WORK TO COMPLETE
Repeat the lines below exactly as written, please, from the line with "Jóhannes Ævarsson" to the line with "in the Software", both lines included, and no others.

SUPPLIED RECORDS
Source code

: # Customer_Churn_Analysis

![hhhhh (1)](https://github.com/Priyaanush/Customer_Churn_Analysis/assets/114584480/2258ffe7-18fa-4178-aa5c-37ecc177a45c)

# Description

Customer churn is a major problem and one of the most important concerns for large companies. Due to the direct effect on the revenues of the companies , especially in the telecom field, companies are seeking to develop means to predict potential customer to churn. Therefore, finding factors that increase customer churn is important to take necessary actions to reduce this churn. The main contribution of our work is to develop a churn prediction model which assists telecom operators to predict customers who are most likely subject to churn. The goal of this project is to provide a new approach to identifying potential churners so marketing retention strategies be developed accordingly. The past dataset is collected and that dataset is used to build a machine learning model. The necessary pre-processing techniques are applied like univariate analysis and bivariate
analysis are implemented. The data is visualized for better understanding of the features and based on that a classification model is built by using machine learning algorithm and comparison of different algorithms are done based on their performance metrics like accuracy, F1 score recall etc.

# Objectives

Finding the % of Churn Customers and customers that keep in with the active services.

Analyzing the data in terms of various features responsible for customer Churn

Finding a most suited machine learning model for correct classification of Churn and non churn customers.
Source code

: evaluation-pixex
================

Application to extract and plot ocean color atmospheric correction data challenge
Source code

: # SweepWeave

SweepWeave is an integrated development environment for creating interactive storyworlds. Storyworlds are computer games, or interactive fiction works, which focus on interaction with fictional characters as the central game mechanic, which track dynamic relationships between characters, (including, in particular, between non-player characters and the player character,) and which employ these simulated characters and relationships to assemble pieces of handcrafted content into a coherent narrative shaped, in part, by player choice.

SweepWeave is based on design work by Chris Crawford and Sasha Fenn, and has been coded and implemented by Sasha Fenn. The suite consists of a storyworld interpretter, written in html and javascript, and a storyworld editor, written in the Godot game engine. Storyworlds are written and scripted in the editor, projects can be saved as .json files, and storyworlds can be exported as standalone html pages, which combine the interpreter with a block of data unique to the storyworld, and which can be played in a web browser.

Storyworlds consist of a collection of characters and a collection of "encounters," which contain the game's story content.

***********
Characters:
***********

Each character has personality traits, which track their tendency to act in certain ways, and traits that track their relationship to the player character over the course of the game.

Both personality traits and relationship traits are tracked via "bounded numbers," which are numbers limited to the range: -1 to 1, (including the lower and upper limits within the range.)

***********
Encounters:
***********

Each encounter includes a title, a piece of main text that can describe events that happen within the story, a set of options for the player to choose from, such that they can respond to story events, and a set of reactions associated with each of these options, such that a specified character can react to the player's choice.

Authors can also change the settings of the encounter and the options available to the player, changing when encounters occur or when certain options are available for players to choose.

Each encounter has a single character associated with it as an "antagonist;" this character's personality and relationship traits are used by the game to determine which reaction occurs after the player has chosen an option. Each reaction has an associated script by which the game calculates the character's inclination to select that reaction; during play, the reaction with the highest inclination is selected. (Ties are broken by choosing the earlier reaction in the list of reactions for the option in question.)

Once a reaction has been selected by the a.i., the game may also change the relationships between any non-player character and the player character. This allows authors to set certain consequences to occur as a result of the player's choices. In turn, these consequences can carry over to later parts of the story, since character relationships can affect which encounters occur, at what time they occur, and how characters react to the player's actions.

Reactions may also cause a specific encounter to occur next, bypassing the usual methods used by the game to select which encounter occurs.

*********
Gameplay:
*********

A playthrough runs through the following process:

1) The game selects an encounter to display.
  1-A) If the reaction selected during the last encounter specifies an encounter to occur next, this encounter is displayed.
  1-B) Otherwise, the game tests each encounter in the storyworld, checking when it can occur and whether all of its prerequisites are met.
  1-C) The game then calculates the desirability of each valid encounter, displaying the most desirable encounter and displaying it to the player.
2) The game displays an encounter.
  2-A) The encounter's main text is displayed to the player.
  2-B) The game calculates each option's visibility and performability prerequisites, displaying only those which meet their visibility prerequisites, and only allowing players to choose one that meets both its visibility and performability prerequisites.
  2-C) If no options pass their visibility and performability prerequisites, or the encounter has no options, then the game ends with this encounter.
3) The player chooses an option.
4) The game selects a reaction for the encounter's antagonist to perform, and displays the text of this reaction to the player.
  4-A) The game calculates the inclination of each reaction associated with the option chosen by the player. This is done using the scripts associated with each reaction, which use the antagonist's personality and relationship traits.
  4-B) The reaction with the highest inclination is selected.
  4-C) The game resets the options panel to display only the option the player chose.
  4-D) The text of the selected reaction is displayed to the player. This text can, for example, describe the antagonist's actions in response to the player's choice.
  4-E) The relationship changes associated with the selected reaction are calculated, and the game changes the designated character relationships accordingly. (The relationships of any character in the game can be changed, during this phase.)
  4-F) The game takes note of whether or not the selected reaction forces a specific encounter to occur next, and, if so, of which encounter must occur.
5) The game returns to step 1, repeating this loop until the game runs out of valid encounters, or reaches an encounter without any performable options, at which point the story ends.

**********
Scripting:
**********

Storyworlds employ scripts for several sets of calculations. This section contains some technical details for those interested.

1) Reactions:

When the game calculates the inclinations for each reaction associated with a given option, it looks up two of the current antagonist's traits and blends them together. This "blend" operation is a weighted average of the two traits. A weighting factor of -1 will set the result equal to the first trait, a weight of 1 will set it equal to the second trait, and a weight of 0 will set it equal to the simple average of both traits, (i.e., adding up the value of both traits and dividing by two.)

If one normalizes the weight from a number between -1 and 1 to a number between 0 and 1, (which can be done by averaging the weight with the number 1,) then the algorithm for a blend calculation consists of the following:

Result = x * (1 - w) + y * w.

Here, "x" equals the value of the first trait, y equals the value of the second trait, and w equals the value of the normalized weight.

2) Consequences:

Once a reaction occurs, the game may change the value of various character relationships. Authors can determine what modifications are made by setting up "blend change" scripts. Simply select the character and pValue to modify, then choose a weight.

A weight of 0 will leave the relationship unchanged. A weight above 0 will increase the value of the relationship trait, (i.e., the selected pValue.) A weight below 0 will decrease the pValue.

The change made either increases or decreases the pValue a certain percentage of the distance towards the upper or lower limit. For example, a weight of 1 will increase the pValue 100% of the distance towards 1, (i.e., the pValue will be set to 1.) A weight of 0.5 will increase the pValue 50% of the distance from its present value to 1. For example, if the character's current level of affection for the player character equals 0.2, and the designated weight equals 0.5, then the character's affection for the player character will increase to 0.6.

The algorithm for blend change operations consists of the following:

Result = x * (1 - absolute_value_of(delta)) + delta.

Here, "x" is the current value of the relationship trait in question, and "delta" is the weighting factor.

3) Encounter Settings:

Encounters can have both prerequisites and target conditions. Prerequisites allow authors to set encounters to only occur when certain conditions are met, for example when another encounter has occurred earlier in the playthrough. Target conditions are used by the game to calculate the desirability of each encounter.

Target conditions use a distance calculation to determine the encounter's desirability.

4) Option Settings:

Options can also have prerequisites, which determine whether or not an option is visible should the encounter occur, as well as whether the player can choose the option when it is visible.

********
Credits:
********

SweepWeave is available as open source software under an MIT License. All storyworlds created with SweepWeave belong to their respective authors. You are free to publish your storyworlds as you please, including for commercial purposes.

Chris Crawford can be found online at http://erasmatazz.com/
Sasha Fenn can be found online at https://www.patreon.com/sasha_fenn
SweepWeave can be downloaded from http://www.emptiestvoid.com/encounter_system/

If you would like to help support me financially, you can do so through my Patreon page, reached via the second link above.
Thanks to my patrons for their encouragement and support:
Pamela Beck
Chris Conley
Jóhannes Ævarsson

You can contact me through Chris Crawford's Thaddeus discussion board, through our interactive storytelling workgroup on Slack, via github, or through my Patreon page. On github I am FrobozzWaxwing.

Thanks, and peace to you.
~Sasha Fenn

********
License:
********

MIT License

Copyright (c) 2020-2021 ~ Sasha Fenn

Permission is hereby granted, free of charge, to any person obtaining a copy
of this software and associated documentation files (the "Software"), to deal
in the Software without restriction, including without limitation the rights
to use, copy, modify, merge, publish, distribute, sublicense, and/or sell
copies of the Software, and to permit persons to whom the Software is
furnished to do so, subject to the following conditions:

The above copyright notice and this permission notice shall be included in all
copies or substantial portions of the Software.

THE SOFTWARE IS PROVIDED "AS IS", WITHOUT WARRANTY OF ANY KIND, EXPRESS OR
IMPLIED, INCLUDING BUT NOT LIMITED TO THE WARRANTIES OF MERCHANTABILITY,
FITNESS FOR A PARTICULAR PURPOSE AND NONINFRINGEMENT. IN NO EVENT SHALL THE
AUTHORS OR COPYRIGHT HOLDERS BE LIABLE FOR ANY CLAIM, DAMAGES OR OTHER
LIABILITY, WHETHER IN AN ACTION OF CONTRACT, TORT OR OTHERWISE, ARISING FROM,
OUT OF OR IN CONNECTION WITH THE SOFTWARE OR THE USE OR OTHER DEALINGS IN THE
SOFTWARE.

ANSWER TO THIS TASK
Jóhannes Ævarsson

You can contact me through Chris Crawford's Thaddeus discussion board, through our interactive storytelling workgroup on Slack, via github, or through my Patreon page. On github I am FrobozzWaxwing.

Thanks, and peace to you.
~Sasha Fenn

********
License:
********

MIT License

Copyright (c) 2020-2021 ~ Sasha Fenn

Permission is hereby granted, free of charge, to any person obtaining a copy
of this software and associated documentation files (the "Software"), to deal
in the Software without restriction, including without limitation the rights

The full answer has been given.